The new federal budget: Top 3 things to watch out for
The government budget this year has delivered some early Christmas goodies for businesses with gross turnover of less than $2 million, commencing 1 July 2012. Here are the top three that you need to know about that will impact your business.
100% tax deductions available for asset purchases that cost less than $6,500, including cars
Small businesses, whether run by sole traders, partnerships, trusts, or through companies, are now eligible to instantly write off new business assets costing less than $6,500, including cars costing $6,500 or less, for as many assets as they purchase from 1 July 2012. That’s a 100% tax deduction right there.
It gets better: businesses are now entitled to write off the total balance of their general asset pool where the value of the pool is less than $6,500. More tax deductions.
Assets costing $6,500 or more can access accelerated depreciation by being consolidated into a single pool and depreciated at 15% in the first year and 30% flat each year after, with no need for prorating the depreciation claim in the first year.
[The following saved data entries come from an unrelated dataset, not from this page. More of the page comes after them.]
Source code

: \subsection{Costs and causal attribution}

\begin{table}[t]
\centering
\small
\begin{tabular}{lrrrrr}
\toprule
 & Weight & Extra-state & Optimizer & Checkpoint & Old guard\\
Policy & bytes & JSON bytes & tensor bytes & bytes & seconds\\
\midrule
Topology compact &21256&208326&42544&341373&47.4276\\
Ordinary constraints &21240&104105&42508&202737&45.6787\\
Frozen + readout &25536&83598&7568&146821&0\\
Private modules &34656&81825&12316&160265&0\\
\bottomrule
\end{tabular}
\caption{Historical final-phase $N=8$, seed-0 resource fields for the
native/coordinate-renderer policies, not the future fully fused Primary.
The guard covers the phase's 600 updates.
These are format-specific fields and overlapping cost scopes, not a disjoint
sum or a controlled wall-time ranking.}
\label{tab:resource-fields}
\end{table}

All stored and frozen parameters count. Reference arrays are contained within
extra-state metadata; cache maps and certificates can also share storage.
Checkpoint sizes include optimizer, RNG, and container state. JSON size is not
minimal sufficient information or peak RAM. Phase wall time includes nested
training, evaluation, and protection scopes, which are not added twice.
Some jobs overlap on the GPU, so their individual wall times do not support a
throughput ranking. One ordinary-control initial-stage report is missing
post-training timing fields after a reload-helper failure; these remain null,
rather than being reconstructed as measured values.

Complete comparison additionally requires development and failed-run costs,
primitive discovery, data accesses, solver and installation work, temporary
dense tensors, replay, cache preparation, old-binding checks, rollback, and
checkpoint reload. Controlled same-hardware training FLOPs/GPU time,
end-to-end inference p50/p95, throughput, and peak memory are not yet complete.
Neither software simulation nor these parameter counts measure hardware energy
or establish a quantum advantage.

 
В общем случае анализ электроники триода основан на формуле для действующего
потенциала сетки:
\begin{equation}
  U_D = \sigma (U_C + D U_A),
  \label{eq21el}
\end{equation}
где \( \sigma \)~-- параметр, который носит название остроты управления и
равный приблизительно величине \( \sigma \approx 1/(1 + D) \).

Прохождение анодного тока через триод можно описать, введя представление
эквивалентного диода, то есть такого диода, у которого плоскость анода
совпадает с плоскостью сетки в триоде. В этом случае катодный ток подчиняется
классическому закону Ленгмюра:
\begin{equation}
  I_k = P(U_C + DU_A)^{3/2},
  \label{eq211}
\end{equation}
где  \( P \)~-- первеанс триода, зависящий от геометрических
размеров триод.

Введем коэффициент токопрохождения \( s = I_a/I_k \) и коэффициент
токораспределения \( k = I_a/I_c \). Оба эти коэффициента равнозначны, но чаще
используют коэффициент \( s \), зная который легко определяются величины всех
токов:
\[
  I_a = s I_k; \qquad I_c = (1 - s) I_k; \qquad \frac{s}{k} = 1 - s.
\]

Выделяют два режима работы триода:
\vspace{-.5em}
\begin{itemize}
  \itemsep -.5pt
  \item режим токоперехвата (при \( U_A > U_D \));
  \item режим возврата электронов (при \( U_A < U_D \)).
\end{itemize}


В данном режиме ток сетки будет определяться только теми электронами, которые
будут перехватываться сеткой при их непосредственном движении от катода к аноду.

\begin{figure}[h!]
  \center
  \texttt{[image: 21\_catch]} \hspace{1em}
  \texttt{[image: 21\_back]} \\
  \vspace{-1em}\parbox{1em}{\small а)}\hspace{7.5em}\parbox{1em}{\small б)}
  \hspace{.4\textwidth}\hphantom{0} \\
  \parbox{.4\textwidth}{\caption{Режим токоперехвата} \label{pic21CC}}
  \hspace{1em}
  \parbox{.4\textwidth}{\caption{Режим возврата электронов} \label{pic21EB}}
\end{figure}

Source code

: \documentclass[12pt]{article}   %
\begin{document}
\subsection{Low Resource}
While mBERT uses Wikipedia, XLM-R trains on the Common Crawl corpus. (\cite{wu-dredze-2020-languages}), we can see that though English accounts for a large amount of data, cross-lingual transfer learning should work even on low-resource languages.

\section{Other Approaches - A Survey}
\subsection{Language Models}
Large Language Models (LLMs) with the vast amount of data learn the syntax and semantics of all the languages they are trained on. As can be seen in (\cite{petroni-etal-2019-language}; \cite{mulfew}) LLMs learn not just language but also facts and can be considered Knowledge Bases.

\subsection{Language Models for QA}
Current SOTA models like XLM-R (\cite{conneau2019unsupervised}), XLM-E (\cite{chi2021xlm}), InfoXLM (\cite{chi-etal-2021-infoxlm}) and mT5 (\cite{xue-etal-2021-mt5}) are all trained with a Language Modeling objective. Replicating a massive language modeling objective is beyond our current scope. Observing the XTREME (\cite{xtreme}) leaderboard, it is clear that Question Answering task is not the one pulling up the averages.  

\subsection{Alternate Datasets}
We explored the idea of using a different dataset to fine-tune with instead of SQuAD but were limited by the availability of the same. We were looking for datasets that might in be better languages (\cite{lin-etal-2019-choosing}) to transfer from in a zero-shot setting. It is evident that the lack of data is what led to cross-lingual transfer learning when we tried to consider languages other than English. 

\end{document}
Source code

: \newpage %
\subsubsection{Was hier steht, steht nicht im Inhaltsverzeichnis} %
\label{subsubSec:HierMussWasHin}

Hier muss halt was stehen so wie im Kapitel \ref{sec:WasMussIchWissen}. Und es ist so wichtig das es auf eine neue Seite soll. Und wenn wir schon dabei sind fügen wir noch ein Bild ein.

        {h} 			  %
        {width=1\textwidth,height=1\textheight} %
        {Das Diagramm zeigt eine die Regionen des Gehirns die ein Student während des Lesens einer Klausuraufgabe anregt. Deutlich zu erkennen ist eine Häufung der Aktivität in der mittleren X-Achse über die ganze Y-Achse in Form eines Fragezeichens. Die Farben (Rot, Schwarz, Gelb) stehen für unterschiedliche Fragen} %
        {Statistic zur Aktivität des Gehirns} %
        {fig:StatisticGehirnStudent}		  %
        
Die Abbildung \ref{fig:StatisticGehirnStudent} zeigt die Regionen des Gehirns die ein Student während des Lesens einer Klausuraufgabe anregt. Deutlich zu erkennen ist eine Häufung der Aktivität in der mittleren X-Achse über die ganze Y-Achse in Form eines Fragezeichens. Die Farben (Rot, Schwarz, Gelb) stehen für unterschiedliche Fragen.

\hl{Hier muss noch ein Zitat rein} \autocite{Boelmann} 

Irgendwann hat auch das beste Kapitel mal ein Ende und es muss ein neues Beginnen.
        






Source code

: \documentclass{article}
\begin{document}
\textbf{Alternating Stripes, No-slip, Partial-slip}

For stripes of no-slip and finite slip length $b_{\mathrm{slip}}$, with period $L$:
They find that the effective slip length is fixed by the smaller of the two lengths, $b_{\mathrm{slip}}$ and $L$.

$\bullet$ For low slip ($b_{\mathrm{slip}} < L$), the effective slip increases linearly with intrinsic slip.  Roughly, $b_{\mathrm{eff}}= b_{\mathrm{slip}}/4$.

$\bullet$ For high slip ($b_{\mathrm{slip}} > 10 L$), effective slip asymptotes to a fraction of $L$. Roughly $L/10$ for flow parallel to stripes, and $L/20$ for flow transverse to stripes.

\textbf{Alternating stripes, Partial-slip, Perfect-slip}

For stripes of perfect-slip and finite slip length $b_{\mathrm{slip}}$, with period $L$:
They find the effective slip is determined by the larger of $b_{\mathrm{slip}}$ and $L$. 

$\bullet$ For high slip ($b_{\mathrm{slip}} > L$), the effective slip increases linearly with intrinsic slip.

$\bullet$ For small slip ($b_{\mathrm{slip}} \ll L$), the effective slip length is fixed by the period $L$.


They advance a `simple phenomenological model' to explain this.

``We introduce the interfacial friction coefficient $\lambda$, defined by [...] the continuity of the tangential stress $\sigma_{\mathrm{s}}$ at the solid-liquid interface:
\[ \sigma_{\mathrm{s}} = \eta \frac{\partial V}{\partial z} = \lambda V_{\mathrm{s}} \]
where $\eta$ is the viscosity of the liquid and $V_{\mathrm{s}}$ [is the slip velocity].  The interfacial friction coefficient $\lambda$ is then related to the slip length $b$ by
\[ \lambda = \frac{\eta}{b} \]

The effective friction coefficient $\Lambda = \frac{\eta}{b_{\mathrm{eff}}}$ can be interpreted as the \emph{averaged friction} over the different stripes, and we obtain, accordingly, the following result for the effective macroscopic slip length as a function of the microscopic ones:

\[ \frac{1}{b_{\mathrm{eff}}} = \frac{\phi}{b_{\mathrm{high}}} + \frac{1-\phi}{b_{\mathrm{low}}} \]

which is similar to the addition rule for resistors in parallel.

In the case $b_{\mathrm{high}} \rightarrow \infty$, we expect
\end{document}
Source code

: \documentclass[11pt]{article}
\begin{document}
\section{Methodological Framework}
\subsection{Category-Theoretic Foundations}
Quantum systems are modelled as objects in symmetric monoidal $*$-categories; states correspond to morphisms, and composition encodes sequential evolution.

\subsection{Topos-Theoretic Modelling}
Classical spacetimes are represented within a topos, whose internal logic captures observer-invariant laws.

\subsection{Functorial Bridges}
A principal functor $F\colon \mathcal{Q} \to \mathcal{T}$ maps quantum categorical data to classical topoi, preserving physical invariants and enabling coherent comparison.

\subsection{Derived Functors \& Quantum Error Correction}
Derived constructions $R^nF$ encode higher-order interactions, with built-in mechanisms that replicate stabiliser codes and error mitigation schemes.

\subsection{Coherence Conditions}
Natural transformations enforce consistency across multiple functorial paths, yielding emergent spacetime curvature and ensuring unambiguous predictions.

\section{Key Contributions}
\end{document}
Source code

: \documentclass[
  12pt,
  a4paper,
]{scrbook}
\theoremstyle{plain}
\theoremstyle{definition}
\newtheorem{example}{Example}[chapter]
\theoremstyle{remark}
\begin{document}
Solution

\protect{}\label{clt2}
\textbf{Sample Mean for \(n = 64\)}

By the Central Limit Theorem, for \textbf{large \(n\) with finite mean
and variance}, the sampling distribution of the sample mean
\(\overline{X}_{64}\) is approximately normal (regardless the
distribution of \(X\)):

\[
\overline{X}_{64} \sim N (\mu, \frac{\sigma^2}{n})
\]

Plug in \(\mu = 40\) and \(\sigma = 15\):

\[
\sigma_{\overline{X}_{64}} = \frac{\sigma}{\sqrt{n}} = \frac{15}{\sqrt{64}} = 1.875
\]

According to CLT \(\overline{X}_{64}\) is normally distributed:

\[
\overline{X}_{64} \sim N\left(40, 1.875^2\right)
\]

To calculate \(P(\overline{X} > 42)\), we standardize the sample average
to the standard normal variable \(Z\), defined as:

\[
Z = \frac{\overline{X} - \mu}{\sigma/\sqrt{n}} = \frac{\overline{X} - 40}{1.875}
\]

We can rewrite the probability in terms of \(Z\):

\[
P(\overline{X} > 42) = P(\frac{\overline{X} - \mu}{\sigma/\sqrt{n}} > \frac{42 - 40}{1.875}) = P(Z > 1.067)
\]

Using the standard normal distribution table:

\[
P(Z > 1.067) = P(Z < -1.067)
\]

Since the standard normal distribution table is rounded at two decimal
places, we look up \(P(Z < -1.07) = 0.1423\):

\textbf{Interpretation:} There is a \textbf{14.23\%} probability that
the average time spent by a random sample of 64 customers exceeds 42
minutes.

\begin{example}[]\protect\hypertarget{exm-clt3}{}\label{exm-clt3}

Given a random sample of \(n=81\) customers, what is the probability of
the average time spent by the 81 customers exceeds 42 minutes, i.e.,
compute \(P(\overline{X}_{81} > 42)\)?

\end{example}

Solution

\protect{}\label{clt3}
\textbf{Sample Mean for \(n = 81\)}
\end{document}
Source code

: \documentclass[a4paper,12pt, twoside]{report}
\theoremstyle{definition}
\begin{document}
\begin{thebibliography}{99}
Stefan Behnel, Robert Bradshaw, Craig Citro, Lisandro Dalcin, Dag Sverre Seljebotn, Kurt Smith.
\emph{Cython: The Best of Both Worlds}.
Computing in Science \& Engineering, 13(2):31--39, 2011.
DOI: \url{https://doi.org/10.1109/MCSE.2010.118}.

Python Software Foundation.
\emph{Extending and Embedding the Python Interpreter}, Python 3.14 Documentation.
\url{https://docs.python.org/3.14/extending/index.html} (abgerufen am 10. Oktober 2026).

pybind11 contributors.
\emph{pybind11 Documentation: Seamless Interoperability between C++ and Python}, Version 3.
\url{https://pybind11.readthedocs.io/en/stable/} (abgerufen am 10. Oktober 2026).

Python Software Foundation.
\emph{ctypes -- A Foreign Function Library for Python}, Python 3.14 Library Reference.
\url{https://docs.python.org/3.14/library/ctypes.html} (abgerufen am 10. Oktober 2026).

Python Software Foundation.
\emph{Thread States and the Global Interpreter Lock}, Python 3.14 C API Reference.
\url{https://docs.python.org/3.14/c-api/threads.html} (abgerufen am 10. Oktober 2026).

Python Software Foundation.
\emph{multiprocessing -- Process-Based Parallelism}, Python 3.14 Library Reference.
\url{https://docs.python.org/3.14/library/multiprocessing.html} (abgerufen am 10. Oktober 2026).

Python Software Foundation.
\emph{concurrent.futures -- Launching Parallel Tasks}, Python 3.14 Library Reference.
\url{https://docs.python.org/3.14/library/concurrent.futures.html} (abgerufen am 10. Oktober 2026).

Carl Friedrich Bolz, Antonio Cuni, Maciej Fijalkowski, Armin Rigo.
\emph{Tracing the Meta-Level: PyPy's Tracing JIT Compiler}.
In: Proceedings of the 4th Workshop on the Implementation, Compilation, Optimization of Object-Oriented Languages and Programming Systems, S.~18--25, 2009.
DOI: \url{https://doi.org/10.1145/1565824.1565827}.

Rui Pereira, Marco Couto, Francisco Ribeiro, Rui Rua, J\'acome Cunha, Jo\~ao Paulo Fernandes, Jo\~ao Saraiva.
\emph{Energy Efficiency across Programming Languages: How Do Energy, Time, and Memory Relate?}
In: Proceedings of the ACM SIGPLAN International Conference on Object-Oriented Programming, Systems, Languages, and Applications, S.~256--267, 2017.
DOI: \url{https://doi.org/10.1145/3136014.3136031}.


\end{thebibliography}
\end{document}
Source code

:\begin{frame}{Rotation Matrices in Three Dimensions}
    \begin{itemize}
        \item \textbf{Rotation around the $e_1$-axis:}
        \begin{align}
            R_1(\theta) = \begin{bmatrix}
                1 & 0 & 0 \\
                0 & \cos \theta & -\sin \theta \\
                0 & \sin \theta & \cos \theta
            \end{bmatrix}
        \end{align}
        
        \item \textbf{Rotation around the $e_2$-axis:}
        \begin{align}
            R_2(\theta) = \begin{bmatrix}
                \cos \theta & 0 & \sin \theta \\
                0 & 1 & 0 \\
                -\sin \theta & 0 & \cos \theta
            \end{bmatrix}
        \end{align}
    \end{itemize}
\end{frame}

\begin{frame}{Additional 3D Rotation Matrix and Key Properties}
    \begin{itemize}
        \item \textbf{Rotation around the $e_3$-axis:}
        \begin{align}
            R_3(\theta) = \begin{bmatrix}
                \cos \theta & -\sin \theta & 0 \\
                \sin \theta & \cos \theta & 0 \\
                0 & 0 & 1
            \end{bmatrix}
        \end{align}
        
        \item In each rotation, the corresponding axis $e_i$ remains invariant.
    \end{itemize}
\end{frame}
Warning: If your business has not been pooling assets and claiming depreciation under the existing small business entity rules, it will be ineligible for the new depreciation rules.
Tip: The $6,500 threshold is applied on a GST-exclusive basis if business is registered for GST.
Tip: The $6,500 threshold is applied on an asset-by-asset purchase basis. No need to aggregate identical or substantially identical assets to claim the threshold.
Instant write off of $5,000 of the cost of a car costing $6,500 or more
Small businesses can now instantly write off the first $5,000 of the cost of a car when purchased from 1 July 2012, whether new or secondhand. Cars, motorbikes, vans, trucks, utes, and scooters all fit the definition of a motor vehicle and are eligible for the instant $5,000 upfront deduction.
The Trick: The business-use percentage of the car as per your log book affects how this is claimed. If the business-use percentage times the cost of the car is less than $5,000, then you get an instant 100% tax deduction. If the business-use percentage times the cost of the car is more than $5,000, then the first $5,000 is a tax deduction. The remainder of the cost of the car is consolidated into a pool and can access the accelerated depreciation rate of 15% in the first year of allocation and 30% each year after that.
Loss carry back for companies: tax refunds might await your business
If you trade your business through a company, and you make a tax loss in the 2013 financial year, the company will be able to offset this tax loss against a profit it made in the 2012 financial year up to a maximum loss amount of $1,000,000. From the 2014 financial year the company will be able to offset tax losses against two prior financial year profits. The maximum tax losses carried back cannot exceed in total $1,000,000. Therefore, there is maximum refund of $300,000 that can be claimed based on the company tax rate of 30%.